And yet on its own terms, the CfD programme is insufficient for creating and coordinating investment in clean energy generation. The scheme’s reverse auction process only indirectly sets an overall target for energy generation capacity. This is to be achieved each round, without a mechanism to set a floor for energy generation capacity, nor to coordinate system-wide sequencing of the renewable projects needed. Moreover, precisely in relying on an ex ante fixed price to induce private investment, this regime is highly sensitive to ex post changes in circumstance, which poses key tensions.  

First, it is difficult to respond flexibly to external shocks when relying on private profit-seeking investors whose fixed capital investment decisions are dependent on assurances given long before. An approach which sets electricity prices based on average actual costs, as we argue a public enterprise like Great British Energy (GBE) could do, would allow for greater resilience of investment, especially during periods of turbulence, which further climate destabilisation and geopolitical volatility are likely to bring.

Second, in the middle of a cost-of-living crisis, there is a tension between maintaining profitability of both private generation and private production in the supply chain while pushing for the lowest possible consumer costs of generation through contract auction models, leaving the sector vulnerable to shocks.  The fragmented allocation process has foisted risk onto the wind turbine manufacturers who, from a strategic perspective, are most in need of guarantees from the state.

Third, as September’s auction failure points to, there is a more fundamental issue with relying on private investment which the CfD Scheme is highly sensitive — it is subject to subjective hurdle rates, or expected rates of return, to meet generation capacity targets.

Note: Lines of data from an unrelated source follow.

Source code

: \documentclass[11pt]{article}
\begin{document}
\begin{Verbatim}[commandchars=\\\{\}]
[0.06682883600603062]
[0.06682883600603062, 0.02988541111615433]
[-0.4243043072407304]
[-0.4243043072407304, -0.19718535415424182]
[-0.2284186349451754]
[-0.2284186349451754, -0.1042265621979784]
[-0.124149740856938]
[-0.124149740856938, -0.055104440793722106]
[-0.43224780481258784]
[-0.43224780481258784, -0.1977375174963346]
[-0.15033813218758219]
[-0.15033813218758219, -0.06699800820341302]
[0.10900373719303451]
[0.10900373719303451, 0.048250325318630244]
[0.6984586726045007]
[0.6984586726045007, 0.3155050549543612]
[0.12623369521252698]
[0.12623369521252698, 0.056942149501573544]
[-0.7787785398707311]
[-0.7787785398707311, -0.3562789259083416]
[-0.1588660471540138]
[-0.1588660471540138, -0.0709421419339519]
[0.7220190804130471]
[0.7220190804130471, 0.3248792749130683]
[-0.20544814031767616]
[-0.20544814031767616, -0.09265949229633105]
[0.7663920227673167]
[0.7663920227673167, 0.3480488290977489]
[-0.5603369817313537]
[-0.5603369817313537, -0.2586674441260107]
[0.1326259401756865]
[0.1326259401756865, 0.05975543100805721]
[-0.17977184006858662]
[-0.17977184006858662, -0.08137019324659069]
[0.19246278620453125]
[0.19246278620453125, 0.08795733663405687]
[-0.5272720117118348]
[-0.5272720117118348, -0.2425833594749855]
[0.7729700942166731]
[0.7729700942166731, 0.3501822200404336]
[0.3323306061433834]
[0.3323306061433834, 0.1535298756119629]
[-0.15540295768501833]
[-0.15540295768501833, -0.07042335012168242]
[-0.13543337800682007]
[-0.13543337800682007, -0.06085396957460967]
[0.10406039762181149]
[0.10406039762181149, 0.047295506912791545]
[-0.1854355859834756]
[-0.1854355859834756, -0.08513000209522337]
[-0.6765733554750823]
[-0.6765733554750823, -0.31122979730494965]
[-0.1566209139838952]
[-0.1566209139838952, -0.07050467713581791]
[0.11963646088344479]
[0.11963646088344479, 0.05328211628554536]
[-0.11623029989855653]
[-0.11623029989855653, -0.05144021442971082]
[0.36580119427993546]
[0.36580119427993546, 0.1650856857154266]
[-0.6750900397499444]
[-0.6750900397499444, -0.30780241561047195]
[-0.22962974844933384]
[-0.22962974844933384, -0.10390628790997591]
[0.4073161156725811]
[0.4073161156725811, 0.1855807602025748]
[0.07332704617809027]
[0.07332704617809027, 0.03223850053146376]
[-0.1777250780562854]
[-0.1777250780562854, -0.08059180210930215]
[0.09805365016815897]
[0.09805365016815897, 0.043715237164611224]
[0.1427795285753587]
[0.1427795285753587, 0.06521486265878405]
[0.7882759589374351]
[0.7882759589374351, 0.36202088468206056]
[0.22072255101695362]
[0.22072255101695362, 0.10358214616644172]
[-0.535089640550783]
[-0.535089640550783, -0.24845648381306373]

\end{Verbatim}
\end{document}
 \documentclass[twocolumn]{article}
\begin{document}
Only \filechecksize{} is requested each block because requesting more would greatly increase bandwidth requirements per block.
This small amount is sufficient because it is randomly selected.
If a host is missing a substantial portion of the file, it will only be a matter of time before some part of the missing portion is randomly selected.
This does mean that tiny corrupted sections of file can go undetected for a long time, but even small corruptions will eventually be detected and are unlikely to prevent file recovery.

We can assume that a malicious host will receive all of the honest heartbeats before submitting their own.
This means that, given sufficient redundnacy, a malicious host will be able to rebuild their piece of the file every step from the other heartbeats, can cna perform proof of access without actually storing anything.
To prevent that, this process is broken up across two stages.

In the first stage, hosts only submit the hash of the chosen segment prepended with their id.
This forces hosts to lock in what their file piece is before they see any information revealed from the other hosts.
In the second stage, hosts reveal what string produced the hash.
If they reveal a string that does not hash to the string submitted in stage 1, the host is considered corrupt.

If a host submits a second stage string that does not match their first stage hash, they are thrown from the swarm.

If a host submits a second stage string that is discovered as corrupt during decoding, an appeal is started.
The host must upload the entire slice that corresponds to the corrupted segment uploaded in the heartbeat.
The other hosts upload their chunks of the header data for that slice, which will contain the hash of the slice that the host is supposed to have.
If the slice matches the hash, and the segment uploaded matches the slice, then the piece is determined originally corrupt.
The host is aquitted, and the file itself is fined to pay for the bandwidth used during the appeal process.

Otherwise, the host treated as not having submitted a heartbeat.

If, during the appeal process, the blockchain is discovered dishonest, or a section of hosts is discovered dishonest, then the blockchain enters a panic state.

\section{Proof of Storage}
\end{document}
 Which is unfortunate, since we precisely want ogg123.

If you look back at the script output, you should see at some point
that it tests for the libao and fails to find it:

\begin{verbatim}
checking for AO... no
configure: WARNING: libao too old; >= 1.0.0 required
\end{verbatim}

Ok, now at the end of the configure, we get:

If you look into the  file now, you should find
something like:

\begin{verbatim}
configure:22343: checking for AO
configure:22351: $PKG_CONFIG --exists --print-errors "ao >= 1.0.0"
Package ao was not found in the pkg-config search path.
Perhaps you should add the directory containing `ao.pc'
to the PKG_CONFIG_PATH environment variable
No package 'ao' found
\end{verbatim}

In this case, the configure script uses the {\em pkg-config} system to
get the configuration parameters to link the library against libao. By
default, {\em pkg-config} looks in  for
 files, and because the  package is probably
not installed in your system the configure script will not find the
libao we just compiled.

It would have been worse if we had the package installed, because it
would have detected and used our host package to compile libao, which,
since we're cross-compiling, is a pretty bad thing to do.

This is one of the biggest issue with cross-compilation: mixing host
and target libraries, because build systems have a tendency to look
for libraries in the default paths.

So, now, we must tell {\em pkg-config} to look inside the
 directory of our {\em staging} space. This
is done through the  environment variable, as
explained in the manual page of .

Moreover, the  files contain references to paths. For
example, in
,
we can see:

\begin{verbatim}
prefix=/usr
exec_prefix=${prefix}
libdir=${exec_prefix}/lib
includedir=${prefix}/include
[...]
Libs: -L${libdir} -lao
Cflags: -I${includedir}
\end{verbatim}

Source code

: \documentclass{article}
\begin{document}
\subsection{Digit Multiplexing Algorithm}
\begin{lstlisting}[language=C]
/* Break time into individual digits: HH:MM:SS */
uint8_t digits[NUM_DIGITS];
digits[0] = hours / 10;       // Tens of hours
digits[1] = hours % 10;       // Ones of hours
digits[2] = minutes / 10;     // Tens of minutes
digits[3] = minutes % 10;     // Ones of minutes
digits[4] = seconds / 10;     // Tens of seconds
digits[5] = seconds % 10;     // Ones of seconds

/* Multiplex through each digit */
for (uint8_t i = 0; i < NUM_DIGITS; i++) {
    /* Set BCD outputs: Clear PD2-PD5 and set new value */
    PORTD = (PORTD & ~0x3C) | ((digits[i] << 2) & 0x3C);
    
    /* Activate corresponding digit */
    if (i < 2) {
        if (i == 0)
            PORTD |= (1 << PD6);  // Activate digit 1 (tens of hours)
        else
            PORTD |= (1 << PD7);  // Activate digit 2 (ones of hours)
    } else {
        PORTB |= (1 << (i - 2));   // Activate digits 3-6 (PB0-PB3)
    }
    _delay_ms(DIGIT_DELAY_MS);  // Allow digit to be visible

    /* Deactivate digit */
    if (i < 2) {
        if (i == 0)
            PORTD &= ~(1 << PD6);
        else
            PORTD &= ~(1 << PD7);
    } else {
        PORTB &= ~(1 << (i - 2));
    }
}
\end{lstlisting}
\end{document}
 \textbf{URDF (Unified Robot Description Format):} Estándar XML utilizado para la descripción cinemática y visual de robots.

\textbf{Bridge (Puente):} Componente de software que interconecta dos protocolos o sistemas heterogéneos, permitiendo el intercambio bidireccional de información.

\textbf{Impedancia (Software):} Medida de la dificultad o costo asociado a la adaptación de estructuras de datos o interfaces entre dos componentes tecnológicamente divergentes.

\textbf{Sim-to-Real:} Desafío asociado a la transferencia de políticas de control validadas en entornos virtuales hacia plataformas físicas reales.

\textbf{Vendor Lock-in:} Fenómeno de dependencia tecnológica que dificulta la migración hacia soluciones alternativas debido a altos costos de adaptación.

The Department for Energy Security and Net Zero assumes an 8.3 per cent return on investment for offshore wind for the most recently announced strike price. We do not know if September’s failed £44 strike price would have actually been loss-making — only that it was not deemed profitable enough for investors, with profitability defined by internally set hurdle rates and relative to other market and investment activities.

Therefore, we stress the structural necessity of public direct investment in renewable generation through public enterprise. Moreover, in terms of the potential risk of counterproductive disruption that such systemic restructuring might pose we would also stress four interrelated points.  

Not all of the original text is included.